### Recorded data

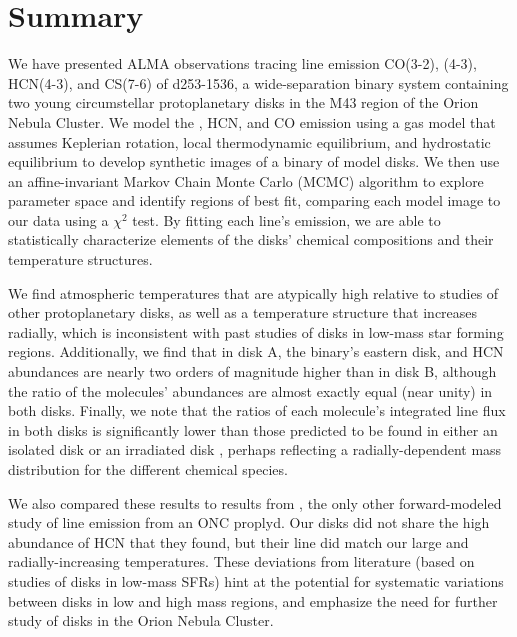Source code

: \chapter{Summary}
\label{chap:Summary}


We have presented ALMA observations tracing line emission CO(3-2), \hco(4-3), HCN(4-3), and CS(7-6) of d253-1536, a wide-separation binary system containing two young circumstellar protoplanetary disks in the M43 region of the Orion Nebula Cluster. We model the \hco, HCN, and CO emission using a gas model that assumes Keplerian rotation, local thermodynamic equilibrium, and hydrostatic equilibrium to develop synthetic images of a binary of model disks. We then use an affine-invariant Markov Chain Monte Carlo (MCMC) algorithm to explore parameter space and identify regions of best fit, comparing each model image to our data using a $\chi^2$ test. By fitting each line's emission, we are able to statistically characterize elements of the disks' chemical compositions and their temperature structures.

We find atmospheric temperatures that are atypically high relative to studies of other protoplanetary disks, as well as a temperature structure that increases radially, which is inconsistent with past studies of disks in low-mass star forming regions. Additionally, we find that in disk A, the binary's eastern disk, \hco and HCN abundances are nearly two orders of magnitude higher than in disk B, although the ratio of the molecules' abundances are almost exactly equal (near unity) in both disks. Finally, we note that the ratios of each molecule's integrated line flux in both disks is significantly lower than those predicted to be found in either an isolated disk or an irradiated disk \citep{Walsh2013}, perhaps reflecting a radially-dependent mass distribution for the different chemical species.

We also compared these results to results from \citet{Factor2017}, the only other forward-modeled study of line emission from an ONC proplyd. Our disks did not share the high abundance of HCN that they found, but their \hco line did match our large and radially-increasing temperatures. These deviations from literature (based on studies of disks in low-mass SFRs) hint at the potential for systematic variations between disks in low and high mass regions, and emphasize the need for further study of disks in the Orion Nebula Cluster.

######

§ **Exercise requirements**
Start to finish, write out the data above exactly, omitting all pictures.

§ **Written response**
Source code

: \chapter{Summary}
\label{chap:Summary}


We have presented ALMA observations tracing line emission CO(3-2), \hco(4-3), HCN(4-3), and CS(7-6) of d253-1536, a wide-separation binary system containing two young circumstellar protoplanetary disks in the M43 region of the Orion Nebula Cluster. We model the \hco, HCN, and CO emission using a gas model that assumes Keplerian rotation, local thermodynamic equilibrium, and hydrostatic equilibrium to develop synthetic images of a binary of model disks. We then use an affine-invariant Markov Chain Monte Carlo (MCMC) algorithm to explore parameter space and identify regions of best fit, comparing each model image to our data using a $\chi^2$ test. By fitting each line's emission, we are able to statistically characterize elements of the disks' chemical compositions and their temperature structures.

We find atmospheric temperatures that are atypically high relative to studies of other protoplanetary disks, as well as a temperature structure that increases radially, which is inconsistent with past studies of disks in low-mass star forming regions. Additionally, we find that in disk A, the binary's eastern disk, \hco and HCN abundances are nearly two orders of magnitude higher than in disk B, although the ratio of the molecules' abundances are almost exactly equal (near unity) in both disks. Finally, we note that the ratios of each molecule's integrated line flux in both disks is significantly lower than those predicted to be found in either an isolated disk or an irradiated disk \citep{Walsh2013}, perhaps reflecting a radially-dependent mass distribution for the different chemical species.

We also compared these results to results from \citet{Factor2017}, the only other forward-modeled study of line emission from an ONC proplyd. Our disks did not share the high abundance of HCN that they found, but their \hco line did match our large and radially-increasing temperatures. These deviations from literature (based on studies of disks in low-mass SFRs) hint at the potential for systematic variations between disks in low and high mass regions, and emphasize the need for further study of disks in the Orion Nebula Cluster.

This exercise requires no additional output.